How Do You Construct a Triangle with Given Side, Angle, and Median Length?

[wubie]

Hello,

I am having trouble understanding the solution to a problem. It should be straightforward but as usual it is not straightforward to me.

Question:

Construct a triangle ABC given side a, angle B, and the length of the median from C.

Now, I first construct the side a (side BC). I then construct angle B (say XBC). Now as far as I understand it the median is a segment that joins the vertex to the midpoint of the opposite side.

In the solution given to me, it says to let m be the length of the median. With the center C and radius m, draw a circle cutting the ray BX at M (Depending upon the length m, there may be 1 or 2 possible points M). This step I do not get.

If length m is the length of the median, using C as the center, how would I possibly get 2 points? I can only visualize one point. And that one point is tangent to the ray BX. And that tangent point is not very precise.

Could someone spell it out for me? I must be missing something elementry.

Any help is appreciated.

Thankyou.

 

[HallsofIvy]

Start as you said: Draw side a of the given length. At one end is angle B, at the other, angle C. Construct the given angle B and extend the ray from angle B (this is side c- we don't its length).

Now the complicated part: We know the length of the median through C, we just don't know its direction! Construct the circle with center at C, radius the given length of the median. The points on this circle represent all possible endpoints for the median. Of course, the other end of the median has to be on line c- that is it must be where the circle and the line intersect. Actually, there will, in general, be two solutions. The circle constructed may cut the line in two different points.
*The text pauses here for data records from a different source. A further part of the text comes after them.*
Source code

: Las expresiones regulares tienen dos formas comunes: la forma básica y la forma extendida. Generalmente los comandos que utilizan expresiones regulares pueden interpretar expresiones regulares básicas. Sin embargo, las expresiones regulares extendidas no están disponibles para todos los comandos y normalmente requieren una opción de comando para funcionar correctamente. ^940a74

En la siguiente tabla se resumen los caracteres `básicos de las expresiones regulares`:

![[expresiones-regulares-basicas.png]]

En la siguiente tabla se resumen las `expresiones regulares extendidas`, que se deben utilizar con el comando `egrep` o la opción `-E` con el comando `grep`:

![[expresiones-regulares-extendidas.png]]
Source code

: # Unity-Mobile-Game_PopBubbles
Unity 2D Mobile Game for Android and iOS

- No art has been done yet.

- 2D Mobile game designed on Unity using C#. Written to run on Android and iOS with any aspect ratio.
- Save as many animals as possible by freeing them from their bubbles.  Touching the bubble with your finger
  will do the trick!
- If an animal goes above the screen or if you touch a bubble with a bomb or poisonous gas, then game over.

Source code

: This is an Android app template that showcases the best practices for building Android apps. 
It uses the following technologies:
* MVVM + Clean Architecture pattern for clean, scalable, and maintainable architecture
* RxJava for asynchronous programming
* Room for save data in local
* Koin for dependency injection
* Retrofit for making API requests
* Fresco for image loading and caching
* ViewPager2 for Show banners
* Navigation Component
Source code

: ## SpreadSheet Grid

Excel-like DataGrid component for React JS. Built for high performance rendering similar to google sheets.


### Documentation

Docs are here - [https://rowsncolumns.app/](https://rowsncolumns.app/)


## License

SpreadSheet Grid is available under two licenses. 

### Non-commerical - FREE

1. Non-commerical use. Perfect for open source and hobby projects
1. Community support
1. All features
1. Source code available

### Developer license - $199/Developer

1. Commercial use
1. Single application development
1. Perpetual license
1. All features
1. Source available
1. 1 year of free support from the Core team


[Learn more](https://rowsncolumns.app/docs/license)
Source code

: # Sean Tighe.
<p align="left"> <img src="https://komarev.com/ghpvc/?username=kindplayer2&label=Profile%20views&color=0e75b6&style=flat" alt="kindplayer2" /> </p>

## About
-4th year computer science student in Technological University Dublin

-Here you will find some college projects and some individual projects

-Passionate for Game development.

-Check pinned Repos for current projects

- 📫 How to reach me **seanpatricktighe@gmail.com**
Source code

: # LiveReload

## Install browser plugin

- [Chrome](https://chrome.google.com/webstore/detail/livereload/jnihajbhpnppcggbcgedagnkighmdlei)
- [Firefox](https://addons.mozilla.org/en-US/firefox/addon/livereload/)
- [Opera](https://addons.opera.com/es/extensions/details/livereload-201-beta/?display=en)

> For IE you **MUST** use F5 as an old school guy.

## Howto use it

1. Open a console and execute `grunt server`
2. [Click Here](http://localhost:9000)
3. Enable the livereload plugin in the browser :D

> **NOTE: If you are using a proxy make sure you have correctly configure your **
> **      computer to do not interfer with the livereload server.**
Select either of the two points where the circle cuts the line (if there are two). That point is the midpoint of side c. Now just use a compass to duplicate the length from B to that midpoint on c on the other side of the midpoint. The result is point A of the triangle.

 

[wubie]

Thanks for you help Ivy. I know where I went wrong now.

I unconsciously assumed that the triangle I was constructing had the same properties as the properties of an equilateral triangle. But at the same time I was thinking that the triangle could be any triangle. Of course I had a conflict of properties there. But at the time I couldn't see why.

For some reason I was thinking that the median had to be perpendicular to the side it was intersecting in all cases of triangles. I know that this is NOT the case unless the median is also the bisector of the angle opposite to the side the median intersects. And I can only think of this being true for two triangles - an equilateral triangle, and the unequal angle of an isosceles triangle. I don't know why I kept on insisting to myself that the median had to be perpendicular to the side it intersected even though I was not constructing an isosceles or equilateral. Just one of those things that happens when one is tired I guess.

Once again, thanks for your help.

Sincerely